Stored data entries

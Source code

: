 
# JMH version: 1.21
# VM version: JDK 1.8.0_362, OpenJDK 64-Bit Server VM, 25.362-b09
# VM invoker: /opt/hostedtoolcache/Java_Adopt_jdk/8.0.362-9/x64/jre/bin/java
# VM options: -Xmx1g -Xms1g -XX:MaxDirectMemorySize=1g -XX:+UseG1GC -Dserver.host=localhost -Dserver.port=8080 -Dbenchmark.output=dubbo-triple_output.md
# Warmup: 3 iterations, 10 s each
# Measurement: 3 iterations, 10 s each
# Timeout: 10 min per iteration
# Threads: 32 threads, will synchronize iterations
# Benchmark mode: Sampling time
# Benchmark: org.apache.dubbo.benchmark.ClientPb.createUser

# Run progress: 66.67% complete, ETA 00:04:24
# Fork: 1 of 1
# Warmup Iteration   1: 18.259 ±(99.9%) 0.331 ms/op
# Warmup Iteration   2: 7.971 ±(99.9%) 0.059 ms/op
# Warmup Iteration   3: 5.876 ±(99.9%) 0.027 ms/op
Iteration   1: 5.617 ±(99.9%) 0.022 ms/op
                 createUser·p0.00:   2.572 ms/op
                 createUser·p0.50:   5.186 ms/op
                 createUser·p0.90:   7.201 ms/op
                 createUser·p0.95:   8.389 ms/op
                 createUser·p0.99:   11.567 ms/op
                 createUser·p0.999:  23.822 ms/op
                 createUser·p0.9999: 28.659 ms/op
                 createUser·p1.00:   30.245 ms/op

§ **Task instructions**
Please report all lines in the entries where "each" appears.

§ **Task answer**
# Warmup: 3 iterations, 10 s each
# Measurement: 3 iterations, 10 s each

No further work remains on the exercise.